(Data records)
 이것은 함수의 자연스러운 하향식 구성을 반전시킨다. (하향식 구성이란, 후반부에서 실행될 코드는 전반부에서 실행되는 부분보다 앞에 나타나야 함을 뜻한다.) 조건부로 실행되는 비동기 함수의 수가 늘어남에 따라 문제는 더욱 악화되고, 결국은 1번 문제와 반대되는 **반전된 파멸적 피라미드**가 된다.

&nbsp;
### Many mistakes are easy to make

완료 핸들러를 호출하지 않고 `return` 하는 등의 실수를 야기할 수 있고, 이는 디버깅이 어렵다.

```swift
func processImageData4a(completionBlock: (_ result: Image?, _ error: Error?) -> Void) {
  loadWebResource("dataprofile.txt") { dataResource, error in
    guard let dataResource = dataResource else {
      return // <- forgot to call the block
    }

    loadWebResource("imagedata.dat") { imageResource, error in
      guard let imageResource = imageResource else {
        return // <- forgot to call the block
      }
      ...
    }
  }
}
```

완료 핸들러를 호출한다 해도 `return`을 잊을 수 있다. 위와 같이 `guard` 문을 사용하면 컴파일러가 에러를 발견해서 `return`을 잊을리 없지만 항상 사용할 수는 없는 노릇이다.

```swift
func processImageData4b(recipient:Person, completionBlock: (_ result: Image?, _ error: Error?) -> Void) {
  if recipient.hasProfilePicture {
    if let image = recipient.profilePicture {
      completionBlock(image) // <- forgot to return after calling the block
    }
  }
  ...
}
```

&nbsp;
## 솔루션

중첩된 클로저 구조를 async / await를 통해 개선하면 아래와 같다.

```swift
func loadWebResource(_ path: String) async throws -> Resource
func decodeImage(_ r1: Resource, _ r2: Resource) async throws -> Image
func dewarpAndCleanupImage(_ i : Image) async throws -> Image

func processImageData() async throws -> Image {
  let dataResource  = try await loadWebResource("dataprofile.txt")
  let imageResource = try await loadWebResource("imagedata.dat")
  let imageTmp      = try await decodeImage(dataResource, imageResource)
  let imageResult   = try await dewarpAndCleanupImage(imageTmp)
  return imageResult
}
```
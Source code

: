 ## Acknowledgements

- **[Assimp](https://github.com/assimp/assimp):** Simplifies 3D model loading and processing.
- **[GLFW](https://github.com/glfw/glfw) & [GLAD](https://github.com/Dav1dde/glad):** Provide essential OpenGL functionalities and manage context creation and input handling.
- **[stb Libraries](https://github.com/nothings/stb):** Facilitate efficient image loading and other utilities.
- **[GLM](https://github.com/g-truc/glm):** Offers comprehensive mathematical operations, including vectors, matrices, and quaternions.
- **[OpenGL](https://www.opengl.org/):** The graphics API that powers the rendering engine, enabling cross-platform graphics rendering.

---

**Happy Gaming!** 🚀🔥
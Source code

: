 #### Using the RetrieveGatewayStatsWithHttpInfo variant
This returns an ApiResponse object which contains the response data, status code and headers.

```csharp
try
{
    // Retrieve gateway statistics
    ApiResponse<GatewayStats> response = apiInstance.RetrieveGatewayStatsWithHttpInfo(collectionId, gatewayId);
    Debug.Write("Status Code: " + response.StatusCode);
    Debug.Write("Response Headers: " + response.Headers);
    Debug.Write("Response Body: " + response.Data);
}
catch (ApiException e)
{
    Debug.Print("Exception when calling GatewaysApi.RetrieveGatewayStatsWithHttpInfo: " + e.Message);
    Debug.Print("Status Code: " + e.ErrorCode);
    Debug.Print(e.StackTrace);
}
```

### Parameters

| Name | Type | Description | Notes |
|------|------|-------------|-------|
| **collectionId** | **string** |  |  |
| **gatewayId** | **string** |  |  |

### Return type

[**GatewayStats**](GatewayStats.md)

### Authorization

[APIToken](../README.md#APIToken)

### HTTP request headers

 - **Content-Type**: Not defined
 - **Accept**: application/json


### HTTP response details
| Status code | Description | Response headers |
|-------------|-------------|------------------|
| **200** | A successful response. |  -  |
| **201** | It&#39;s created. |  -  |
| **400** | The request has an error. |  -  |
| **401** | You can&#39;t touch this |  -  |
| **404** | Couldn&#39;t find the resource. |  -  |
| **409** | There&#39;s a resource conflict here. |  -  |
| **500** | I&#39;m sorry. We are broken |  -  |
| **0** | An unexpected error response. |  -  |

*INSTRUCTIONS FOR THE TASK*: Please return exactly the lines from the opening line of the data above through the line with "### Many mistakes are easy to make", both included and nothing else.

*EXERCISE SOLUTION*:
 이것은 함수의 자연스러운 하향식 구성을 반전시킨다. (하향식 구성이란, 후반부에서 실행될 코드는 전반부에서 실행되는 부분보다 앞에 나타나야 함을 뜻한다.) 조건부로 실행되는 비동기 함수의 수가 늘어남에 따라 문제는 더욱 악화되고, 결국은 1번 문제와 반대되는 **반전된 파멸적 피라미드**가 된다.

&nbsp;
### Many mistakes are easy to make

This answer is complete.